Each entry below has to be written out again without any change.

==*==

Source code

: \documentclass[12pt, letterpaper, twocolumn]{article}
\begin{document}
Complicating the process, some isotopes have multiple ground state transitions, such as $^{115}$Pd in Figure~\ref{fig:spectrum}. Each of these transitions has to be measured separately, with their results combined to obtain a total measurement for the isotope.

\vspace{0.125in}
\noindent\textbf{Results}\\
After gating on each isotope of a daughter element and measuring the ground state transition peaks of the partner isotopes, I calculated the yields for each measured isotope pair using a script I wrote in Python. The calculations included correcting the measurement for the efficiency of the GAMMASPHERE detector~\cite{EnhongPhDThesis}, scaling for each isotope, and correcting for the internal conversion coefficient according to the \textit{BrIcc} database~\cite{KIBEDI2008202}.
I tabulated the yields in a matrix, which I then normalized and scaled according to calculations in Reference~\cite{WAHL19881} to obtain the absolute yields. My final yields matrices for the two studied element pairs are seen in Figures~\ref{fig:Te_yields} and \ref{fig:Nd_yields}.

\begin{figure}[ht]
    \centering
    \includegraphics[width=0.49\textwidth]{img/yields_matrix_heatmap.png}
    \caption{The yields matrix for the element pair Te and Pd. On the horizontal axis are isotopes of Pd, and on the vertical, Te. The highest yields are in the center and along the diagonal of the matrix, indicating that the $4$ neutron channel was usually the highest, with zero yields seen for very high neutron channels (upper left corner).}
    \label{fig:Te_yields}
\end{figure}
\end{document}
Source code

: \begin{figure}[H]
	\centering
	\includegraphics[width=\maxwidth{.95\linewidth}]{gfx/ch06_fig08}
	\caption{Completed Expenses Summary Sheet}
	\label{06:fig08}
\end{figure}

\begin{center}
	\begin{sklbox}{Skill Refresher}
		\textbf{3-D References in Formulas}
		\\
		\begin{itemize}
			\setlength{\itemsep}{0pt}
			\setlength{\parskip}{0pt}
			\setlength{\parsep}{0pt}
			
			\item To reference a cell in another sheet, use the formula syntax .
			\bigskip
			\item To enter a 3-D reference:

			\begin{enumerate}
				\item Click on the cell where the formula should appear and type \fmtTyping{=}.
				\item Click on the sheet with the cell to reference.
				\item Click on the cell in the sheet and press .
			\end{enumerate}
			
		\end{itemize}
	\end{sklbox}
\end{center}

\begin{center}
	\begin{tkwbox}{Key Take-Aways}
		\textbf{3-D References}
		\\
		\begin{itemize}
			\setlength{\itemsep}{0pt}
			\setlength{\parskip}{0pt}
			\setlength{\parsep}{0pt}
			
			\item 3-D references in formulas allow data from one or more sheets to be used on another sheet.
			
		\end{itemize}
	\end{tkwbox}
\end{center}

==*==

Output:
Source code

: \documentclass[12pt, letterpaper, twocolumn]{article}
\begin{document}
Complicating the process, some isotopes have multiple ground state transitions, such as $^{115}$Pd in Figure~\ref{fig:spectrum}. Each of these transitions has to be measured separately, with their results combined to obtain a total measurement for the isotope.

\vspace{0.125in}
\noindent\textbf{Results}\\
After gating on each isotope of a daughter element and measuring the ground state transition peaks of the partner isotopes, I calculated the yields for each measured isotope pair using a script I wrote in Python. The calculations included correcting the measurement for the efficiency of the GAMMASPHERE detector~\cite{EnhongPhDThesis}, scaling for each isotope, and correcting for the internal conversion coefficient according to the \textit{BrIcc} database~\cite{KIBEDI2008202}.
I tabulated the yields in a matrix, which I then normalized and scaled according to calculations in Reference~\cite{WAHL19881} to obtain the absolute yields. My final yields matrices for the two studied element pairs are seen in Figures~\ref{fig:Te_yields} and \ref{fig:Nd_yields}.

\begin{figure}[ht]
    \centering
    \includegraphics[width=0.49\textwidth]{img/yields_matrix_heatmap.png}
    \caption{The yields matrix for the element pair Te and Pd. On the horizontal axis are isotopes of Pd, and on the vertical, Te. The highest yields are in the center and along the diagonal of the matrix, indicating that the $4$ neutron channel was usually the highest, with zero yields seen for very high neutron channels (upper left corner).}
    \label{fig:Te_yields}
\end{figure}
\end{document}
Source code

: \begin{figure}[H]
	\centering
	\includegraphics[width=\maxwidth{.95\linewidth}]{gfx/ch06_fig08}
	\caption{Completed Expenses Summary Sheet}
	\label{06:fig08}
\end{figure}

\begin{center}
	\begin{sklbox}{Skill Refresher}
		\textbf{3-D References in Formulas}
		\\
		\begin{itemize}
			\setlength{\itemsep}{0pt}
			\setlength{\parskip}{0pt}
			\setlength{\parsep}{0pt}
			
			\item To reference a cell in another sheet, use the formula syntax .
			\bigskip
			\item To enter a 3-D reference:

			\begin{enumerate}
				\item Click on the cell where the formula should appear and type \fmtTyping{=}.
				\item Click on the sheet with the cell to reference.
				\item Click on the cell in the sheet and press .
			\end{enumerate}
			
		\end{itemize}
	\end{sklbox}
\end{center}

\begin{center}
	\begin{tkwbox}{Key Take-Aways}
		\textbf{3-D References}
		\\
		\begin{itemize}
			\setlength{\itemsep}{0pt}
			\setlength{\parskip}{0pt}
			\setlength{\parsep}{0pt}
			
			\item 3-D references in formulas allow data from one or more sheets to be used on another sheet.
			
		\end{itemize}
	\end{tkwbox}
\end{center}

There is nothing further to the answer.